Das können auch britisch-dänisch-finnische-Jungesell*innen-Abschiede nicht ausgleichen. Nicht einmal die wild gröhlende deutsche Mannschaft auf dem einen Bierbike der Stadt.
Riga, die Stadt der vielen Seiten. Abends war der Eindruck: wie Prag, aber mit Ostseestrand in der Nähe. Malerische Altstadt, Dutzende (Hunderte?) Kneipen und Restaurants für Touris, jede dritte Bar beschäftigt am Wochenende eine Band. Dabei geräumig genug, um sich nicht komplett eingesperrt zu fühlen.
Wir gingen vom Hotel aus um die Ecke, aßen Kartoffelpuffer und Zeppeline. Dann mit Buch auf eine Bank, Brunnen und Blumendeko bestaunen und einer guten Coverband lauschen.
Portal
Drei Eisenbahnen, drei Stile.
Tallinn/Estland: Der Wikipedia entnahm ich, dass Estland vor einigen Jahren arg mit einer Eisenbahnprivatisierung scheiterte und damals beinah die komplette Bahn verloren hätte. Ein vermutliches Nachwehen zeigte sich am Hauptbahnhof Tallinn: der komplette Bahnhof beherbergt einen Supermarkt. Er wurde so entbahnhoft, dass der Supermarkt nicht einmal mehr einen Ein-/Ausgang Richtung Gleise hat, sondern nur Richtung Innenstadt öffnet. Die Züge modern und superbequem. Aber so klein. Das ist Stil Prignitz-Express und nicht Stil Fernzug.

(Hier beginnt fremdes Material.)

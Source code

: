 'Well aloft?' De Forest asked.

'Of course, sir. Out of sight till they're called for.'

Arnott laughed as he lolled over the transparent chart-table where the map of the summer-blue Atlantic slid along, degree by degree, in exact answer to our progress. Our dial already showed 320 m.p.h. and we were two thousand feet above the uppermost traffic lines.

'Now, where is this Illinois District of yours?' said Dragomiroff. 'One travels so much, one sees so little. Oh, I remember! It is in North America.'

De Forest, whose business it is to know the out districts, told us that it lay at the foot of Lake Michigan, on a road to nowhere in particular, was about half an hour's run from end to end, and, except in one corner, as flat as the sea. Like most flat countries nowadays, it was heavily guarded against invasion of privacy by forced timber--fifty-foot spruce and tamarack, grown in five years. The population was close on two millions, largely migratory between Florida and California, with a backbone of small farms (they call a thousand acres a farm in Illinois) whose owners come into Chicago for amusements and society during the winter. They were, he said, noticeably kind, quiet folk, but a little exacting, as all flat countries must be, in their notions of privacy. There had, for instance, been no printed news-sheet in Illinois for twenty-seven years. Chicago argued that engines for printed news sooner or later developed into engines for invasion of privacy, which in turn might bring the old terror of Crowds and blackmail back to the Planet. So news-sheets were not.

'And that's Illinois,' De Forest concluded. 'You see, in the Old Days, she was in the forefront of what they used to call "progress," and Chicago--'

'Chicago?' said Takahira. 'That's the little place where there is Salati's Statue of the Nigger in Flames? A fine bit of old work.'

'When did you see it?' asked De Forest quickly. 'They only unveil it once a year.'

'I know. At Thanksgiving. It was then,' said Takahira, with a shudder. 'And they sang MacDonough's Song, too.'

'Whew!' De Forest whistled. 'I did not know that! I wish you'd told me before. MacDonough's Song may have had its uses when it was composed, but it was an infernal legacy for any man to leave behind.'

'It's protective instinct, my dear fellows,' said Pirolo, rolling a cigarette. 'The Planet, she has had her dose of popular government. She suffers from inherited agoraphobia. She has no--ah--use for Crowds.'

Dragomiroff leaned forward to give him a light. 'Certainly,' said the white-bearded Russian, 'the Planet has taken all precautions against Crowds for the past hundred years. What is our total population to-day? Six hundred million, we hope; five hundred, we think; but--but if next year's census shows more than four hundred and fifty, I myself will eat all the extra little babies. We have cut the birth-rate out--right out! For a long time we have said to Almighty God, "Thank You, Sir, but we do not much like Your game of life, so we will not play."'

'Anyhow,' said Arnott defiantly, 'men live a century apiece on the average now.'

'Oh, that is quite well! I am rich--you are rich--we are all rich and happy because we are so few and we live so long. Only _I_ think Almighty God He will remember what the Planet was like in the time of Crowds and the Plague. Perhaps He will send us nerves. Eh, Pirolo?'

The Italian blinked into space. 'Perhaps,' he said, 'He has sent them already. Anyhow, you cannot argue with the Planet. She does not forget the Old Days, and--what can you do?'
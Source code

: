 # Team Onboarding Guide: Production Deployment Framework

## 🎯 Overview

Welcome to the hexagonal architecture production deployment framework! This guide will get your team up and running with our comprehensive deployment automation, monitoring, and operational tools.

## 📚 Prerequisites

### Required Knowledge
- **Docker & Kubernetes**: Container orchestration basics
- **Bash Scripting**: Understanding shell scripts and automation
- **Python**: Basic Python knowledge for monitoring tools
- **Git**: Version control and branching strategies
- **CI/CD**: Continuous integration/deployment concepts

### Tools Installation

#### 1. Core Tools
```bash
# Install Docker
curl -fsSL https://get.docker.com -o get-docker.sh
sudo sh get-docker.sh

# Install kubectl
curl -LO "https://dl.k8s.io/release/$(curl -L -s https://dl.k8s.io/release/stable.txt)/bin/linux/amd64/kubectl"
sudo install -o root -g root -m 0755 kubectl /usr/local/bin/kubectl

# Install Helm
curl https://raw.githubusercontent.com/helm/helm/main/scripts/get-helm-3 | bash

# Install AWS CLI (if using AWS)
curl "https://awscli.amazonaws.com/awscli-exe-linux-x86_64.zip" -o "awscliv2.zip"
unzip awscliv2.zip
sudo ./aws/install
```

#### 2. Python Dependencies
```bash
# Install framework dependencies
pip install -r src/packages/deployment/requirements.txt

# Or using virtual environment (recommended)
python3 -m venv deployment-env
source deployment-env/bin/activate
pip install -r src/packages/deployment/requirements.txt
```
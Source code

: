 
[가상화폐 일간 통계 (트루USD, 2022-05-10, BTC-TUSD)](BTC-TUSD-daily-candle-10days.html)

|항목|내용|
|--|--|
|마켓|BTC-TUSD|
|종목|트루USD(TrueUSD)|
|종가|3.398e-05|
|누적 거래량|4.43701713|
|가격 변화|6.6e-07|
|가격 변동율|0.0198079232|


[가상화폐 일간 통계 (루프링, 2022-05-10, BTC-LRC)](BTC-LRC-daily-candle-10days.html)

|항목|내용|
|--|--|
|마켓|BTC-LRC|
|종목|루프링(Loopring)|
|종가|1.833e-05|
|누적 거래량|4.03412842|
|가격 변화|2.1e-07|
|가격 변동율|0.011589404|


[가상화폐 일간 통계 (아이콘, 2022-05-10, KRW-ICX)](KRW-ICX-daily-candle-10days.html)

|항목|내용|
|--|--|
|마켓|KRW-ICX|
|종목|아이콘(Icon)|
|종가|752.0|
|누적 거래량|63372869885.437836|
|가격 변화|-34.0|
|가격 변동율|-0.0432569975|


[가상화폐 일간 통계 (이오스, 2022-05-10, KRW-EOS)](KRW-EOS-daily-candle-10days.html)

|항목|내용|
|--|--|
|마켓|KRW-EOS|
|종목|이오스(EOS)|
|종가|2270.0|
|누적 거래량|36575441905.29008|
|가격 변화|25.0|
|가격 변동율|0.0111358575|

Lettland: Offenbar hat Kommando Lötkolben die lettische Staatsbahn übernommen und hält nun mit einem Schweißgerät, viel Gaffatape und noch mehr Farbe das sowjetische Bahnsystem am Leben. Selbst bei den Preise: Soweit ich sehen konnte, kostet die teuerste Fahrkarte in ganz Lettland 8,50 Euro. Das hat einen ganz anderen Maßstab als in Estland, wirkt aber durchgehend wie eine auseinanderfallende Museumsbahn.
Litauen: Alte Züge, neue Züge, große Bahnhöfe, kleine Bahnhöfe, kurze Züge, lange Züge. Es wirkt wie eine echte Eisenbahn. Mich wundert es nicht, dass ausgerechnet die Lietuvos geležinkeliai (LTG), die litauische Eisenbahn, einen neuen Zug zwischen Riga und Vilnius anbietet. Angespriesen im Bahnhof Riga mit The Train you’ve been waiting for. Dieser fuhr uns reichlich unspannend durch die Lande. Erwartungsgemäß kamen wir an einem Gebäude an, dass ich als recht modernen Bahnhof erkennen würde.